> **YOUR ASSIGNMENT**
Only lines containing the word "Download" belong in the answer; copy each one from the records.

:: TASK MATERIAL ::

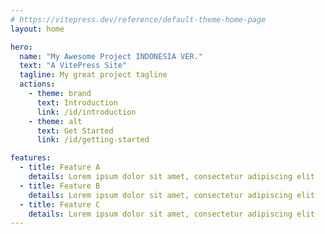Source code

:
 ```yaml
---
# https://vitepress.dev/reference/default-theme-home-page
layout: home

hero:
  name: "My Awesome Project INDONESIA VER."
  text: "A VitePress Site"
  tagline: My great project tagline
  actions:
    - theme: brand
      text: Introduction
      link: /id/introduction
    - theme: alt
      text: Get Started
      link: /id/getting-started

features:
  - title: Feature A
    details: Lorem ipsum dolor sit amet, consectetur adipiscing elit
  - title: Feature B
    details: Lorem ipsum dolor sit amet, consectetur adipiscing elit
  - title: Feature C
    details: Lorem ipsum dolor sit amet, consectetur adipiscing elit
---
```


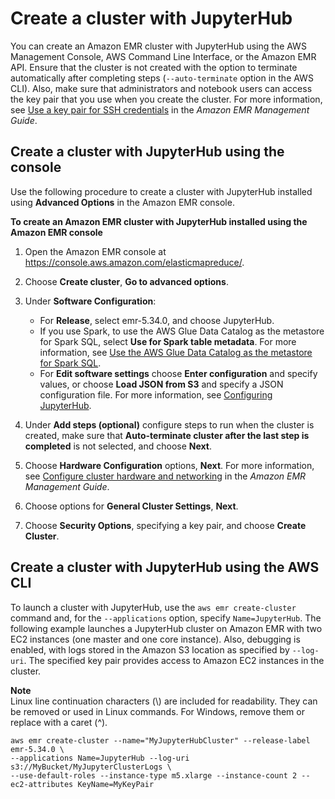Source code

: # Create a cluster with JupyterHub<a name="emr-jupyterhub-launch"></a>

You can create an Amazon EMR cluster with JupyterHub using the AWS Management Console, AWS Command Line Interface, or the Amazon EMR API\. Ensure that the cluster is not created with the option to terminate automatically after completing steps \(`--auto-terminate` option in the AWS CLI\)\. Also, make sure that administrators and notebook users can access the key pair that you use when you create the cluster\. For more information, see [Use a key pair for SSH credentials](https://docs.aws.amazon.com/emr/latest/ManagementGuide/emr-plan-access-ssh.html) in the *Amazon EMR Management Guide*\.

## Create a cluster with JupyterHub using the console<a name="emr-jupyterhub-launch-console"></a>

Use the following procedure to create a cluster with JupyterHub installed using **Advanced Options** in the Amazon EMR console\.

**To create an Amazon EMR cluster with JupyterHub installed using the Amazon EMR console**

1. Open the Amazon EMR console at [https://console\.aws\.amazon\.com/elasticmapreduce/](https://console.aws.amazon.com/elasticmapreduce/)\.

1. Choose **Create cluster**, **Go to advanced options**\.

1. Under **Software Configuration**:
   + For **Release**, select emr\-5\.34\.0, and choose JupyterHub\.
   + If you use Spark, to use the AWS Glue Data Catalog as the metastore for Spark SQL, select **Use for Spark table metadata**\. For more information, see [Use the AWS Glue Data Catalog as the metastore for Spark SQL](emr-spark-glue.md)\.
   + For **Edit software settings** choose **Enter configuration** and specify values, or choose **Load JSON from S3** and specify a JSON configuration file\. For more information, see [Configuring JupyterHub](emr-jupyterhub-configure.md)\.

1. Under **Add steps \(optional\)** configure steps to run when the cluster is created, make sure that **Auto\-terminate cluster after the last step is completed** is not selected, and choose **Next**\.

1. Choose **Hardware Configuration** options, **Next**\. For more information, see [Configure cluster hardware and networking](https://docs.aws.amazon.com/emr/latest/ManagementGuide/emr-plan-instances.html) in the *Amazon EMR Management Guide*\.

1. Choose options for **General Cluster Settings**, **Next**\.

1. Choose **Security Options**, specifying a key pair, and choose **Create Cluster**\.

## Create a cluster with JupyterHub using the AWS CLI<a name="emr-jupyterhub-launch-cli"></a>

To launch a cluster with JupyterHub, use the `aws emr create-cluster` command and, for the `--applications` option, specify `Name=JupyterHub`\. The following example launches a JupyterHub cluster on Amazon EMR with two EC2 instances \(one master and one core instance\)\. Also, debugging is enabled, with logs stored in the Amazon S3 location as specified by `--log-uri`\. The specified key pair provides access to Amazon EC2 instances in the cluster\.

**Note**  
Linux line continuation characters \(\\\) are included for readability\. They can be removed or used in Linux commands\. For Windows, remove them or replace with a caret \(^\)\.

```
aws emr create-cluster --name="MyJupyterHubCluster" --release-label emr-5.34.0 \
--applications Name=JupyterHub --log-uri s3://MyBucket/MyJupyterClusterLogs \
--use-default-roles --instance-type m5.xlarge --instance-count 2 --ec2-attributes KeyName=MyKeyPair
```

:::
:: TASK MATERIAL ::

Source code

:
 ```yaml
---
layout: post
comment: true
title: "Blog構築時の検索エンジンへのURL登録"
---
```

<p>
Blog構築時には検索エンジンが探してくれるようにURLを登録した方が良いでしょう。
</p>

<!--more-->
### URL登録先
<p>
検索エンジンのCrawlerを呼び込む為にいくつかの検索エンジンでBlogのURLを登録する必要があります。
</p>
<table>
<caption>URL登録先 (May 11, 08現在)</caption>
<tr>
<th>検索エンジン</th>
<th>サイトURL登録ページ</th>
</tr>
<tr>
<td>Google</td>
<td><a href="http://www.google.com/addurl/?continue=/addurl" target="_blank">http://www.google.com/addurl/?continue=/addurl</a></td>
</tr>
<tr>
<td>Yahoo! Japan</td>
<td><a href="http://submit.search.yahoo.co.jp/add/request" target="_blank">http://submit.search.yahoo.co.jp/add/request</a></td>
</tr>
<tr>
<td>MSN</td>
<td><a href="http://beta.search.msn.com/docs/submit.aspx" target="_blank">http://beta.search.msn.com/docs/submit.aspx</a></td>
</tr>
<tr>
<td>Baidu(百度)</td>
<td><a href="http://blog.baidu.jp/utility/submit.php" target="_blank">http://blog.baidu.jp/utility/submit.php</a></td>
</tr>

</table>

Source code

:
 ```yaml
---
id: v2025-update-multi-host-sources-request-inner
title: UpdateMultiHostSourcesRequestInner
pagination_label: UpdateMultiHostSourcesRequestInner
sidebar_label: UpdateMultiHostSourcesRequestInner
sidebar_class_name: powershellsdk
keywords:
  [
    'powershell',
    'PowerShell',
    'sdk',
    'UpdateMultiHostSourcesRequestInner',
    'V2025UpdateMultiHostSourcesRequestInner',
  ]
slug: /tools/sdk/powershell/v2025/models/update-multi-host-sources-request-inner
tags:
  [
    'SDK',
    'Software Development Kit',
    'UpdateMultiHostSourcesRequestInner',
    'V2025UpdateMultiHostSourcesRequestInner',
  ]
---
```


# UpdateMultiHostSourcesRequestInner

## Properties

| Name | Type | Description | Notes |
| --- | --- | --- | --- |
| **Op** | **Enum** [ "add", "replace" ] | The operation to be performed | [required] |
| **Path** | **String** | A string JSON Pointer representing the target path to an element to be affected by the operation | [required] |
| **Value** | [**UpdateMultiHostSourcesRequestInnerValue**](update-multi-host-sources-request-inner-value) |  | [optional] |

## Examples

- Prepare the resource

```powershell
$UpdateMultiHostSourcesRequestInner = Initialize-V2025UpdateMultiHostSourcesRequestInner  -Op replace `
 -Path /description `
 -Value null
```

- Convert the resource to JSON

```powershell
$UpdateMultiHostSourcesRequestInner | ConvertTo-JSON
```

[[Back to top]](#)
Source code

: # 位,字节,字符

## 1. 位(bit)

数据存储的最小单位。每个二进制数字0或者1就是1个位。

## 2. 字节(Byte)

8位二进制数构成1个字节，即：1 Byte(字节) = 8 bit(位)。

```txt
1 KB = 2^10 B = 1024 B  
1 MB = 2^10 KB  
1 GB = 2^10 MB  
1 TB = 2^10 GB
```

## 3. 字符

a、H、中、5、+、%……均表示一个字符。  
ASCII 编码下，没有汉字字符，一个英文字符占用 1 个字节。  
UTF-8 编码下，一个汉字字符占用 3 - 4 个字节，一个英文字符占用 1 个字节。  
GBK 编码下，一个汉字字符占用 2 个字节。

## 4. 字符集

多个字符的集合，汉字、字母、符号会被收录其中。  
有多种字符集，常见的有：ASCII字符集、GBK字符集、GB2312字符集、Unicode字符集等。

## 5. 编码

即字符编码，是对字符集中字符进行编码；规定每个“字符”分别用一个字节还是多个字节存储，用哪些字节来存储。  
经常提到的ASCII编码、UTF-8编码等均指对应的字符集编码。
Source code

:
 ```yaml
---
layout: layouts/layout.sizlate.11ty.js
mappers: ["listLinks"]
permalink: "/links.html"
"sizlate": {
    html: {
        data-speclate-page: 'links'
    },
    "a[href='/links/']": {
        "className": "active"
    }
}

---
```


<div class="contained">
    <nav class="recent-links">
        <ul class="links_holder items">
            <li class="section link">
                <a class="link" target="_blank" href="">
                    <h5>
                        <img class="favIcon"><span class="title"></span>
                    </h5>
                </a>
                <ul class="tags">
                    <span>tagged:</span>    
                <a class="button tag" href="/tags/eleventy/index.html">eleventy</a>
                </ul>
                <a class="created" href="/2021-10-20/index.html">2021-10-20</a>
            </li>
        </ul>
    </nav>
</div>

:::
:: TASK MATERIAL ::

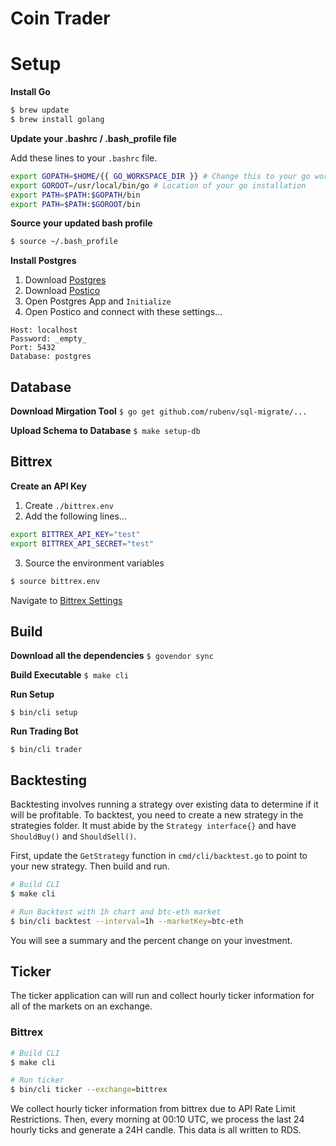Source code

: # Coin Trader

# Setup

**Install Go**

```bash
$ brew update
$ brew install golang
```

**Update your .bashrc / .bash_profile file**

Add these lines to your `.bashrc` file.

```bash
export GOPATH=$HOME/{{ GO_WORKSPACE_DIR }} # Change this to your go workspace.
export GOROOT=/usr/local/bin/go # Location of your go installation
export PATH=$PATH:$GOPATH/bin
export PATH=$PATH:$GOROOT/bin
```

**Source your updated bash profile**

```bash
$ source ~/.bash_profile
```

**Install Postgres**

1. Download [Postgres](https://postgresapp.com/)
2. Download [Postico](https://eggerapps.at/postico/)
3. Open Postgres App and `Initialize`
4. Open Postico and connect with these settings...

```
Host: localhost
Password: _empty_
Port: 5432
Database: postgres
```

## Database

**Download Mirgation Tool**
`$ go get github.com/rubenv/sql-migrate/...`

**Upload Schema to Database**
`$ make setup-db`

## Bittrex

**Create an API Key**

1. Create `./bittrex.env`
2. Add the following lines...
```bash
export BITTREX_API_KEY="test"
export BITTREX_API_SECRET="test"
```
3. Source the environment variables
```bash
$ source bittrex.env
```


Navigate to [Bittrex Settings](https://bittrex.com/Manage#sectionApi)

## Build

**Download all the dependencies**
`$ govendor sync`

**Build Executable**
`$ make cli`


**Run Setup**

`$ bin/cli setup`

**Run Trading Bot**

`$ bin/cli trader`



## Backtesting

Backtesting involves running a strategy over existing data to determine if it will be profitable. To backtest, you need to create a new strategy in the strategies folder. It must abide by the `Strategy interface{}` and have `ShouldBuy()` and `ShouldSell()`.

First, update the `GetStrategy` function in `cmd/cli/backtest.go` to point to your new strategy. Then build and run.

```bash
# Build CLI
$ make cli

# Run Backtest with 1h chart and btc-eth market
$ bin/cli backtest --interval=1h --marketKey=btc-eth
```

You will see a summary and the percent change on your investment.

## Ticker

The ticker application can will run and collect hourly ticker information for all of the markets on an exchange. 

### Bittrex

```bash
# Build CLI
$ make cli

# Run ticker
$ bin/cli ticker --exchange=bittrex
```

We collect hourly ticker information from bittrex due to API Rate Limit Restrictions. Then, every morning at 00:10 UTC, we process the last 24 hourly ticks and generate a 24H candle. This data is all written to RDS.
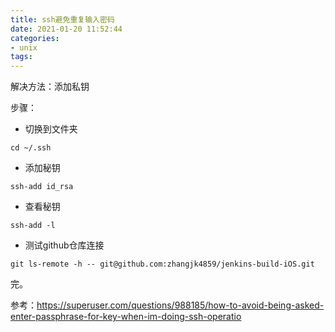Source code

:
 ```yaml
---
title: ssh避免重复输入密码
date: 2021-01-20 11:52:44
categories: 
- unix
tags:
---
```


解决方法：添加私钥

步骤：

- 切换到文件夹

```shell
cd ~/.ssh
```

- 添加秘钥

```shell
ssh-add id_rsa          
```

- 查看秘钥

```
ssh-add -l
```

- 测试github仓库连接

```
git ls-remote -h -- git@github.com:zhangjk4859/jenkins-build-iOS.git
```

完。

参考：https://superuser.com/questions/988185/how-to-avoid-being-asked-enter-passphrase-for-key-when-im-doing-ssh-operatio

:::

> **WRITTEN RESPONSE**
1. Download [Postgres](https://postgresapp.com/)
2. Download [Postico](https://eggerapps.at/postico/)
**Download Mirgation Tool**
**Download all the dependencies**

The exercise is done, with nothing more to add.